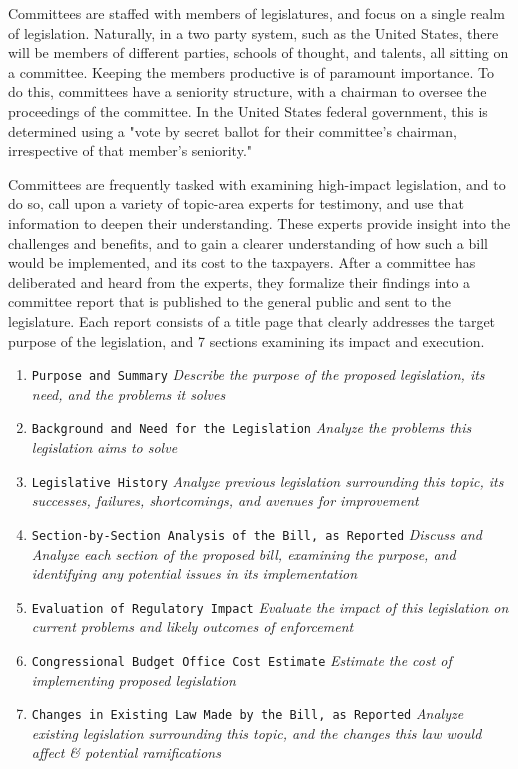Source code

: \documentclass[letterpaper,twocolumn]{article}
\begin{document}
Committees are staffed with members of legislatures, and focus on a single realm of legislation.  Naturally, in a two party system, such as the United States, there will be members of different parties, schools of thought, and talents, all sitting on a committee. Keeping the members productive is of paramount importance.  To do this, committees have a seniority structure, with a chairman to oversee the proceedings of the committee.  In the United States federal government, this is determined using a "vote by secret ballot for their committee's chairman, irrespective of that member's seniority." \cite{Senate_Committees}

Committees are frequently tasked with examining high-impact legislation, and to do so, call upon a variety of topic-area experts for testimony, and use that information to deepen their understanding.  These experts provide insight into the challenges and benefits, and to gain a clearer understanding of how such a bill would be implemented, and its cost to the taxpayers.  After a committee has deliberated and heard from the experts, they formalize their findings into a committee report that is published to the general public and sent to the legislature.  Each report consists of a title page that clearly addresses the target purpose of the legislation, and 7 sections examining its impact and execution. \cite{Senate_Report}
\vspace{1cm}
\begin{enumerate}[I]
	\item \texttt{Purpose and Summary} \textbullet \small\textit{  Describe the purpose of the proposed legislation, its need, and the problems it solves}
	\item \texttt{Background and Need for the Legislation} \textbullet \textit{  Analyze the problems this legislation aims to solve}
	\item \texttt{Legislative History} \textbullet \small\textit{  Analyze previous legislation surrounding this topic, its successes, failures, shortcomings, and avenues for improvement}
	\item \texttt{Section-by-Section Analysis of the Bill, as Reported} \textbullet \small\textit{  Discuss and Analyze each section of the proposed bill, examining the purpose, and identifying any potential issues in its implementation}
	\item \texttt{Evaluation of Regulatory Impact} \textbullet \small\textit{  Evaluate the impact of this legislation on current problems and likely outcomes of enforcement}
	\item \texttt{Congressional Budget Office Cost Estimate} \textbullet \small\textit{  Estimate the cost of implementing proposed legislation}
	\item \texttt{Changes in Existing Law Made by the Bill, as Reported} \textbullet \small\textit{  Analyze existing legislation surrounding this topic, and the changes this law would affect \& potential ramifications}
	
	\label{fig:committee_report_outline}
\end{enumerate}
\end{document}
^^^^^^^^^^^^^^^^
## Assignment
Search the data for "purpose" and list every line in which it occurs.

## Result for this task
Committees are frequently tasked with examining high-impact legislation, and to do so, call upon a variety of topic-area experts for testimony, and use that information to deepen their understanding.  These experts provide insight into the challenges and benefits, and to gain a clearer understanding of how such a bill would be implemented, and its cost to the taxpayers.  After a committee has deliberated and heard from the experts, they formalize their findings into a committee report that is published to the general public and sent to the legislature.  Each report consists of a title page that clearly addresses the target purpose of the legislation, and 7 sections examining its impact and execution. \cite{Senate_Report}
	\item \texttt{Purpose and Summary} \textbullet \small\textit{  Describe the purpose of the proposed legislation, its need, and the problems it solves}
	\item \texttt{Section-by-Section Analysis of the Bill, as Reported} \textbullet \small\textit{  Discuss and Analyze each section of the proposed bill, examining the purpose, and identifying any potential issues in its implementation}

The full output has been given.